## ABOUT THIS TASK
Whenever a line of the entries below holds the string "SELECT", copy that line and return it.

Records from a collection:

---+---

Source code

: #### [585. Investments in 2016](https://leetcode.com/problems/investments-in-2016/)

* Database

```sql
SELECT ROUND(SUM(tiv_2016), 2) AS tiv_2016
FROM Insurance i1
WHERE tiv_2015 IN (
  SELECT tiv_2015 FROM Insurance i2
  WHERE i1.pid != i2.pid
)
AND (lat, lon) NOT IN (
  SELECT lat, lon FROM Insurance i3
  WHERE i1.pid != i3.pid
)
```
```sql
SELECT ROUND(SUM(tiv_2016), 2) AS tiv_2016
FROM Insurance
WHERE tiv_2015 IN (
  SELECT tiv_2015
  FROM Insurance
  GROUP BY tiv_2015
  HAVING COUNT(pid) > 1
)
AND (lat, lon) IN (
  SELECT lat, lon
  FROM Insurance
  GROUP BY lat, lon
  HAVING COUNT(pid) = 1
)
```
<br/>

---+---

## EXPECTED OUTPUT
SELECT ROUND(SUM(tiv_2016), 2) AS tiv_2016
  SELECT tiv_2015 FROM Insurance i2
  SELECT lat, lon FROM Insurance i3
SELECT ROUND(SUM(tiv_2016), 2) AS tiv_2016
  SELECT tiv_2015
  SELECT lat, lon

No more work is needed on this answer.